--- Exercise input Enclosed Below ---

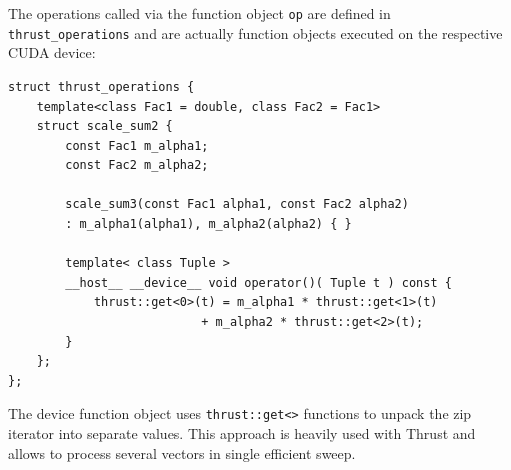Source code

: \documentclass[final]{siamltex}
\newcommand{\code}[1]{\lstinline|#1|}
\begin{document}
The operations called via the function object \code{op} are defined in \code{thrust_operations}
and are actually function objects executed on the respective CUDA device:
\begin{lstlisting}
struct thrust_operations {
    template<class Fac1 = double, class Fac2 = Fac1>
    struct scale_sum2 {
        const Fac1 m_alpha1;
        const Fac2 m_alpha2;

        scale_sum3(const Fac1 alpha1, const Fac2 alpha2)
	    : m_alpha1(alpha1), m_alpha2(alpha2) { }

        template< class Tuple >
        __host__ __device__ void operator()( Tuple t ) const {
            thrust::get<0>(t) = m_alpha1 * thrust::get<1>(t)
	                       + m_alpha2 * thrust::get<2>(t);
        }
    };
};
\end{lstlisting}
The device function object uses \code{thrust::get<>} functions to unpack the zip iterator into separate values.
This approach is heavily used with Thrust and allows to process several vectors
in single efficient sweep. 
\end{document}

--- End of Enclosed Exercise input ---

__How to complete this task__. The response is the full listing, copied exactly, with the pictures omitted.

__Task answer__.
Source code

: \documentclass[final]{siamltex}
\newcommand{\code}[1]{\lstinline|#1|}
\begin{document}
The operations called via the function object \code{op} are defined in \code{thrust_operations}
and are actually function objects executed on the respective CUDA device:
\begin{lstlisting}
struct thrust_operations {
    template<class Fac1 = double, class Fac2 = Fac1>
    struct scale_sum2 {
        const Fac1 m_alpha1;
        const Fac2 m_alpha2;

        scale_sum3(const Fac1 alpha1, const Fac2 alpha2)
	    : m_alpha1(alpha1), m_alpha2(alpha2) { }

        template< class Tuple >
        __host__ __device__ void operator()( Tuple t ) const {
            thrust::get<0>(t) = m_alpha1 * thrust::get<1>(t)
	                       + m_alpha2 * thrust::get<2>(t);
        }
    };
};
\end{lstlisting}
The device function object uses \code{thrust::get<>} functions to unpack the zip iterator into separate values.
This approach is heavily used with Thrust and allows to process several vectors
in single efficient sweep. 
\end{document}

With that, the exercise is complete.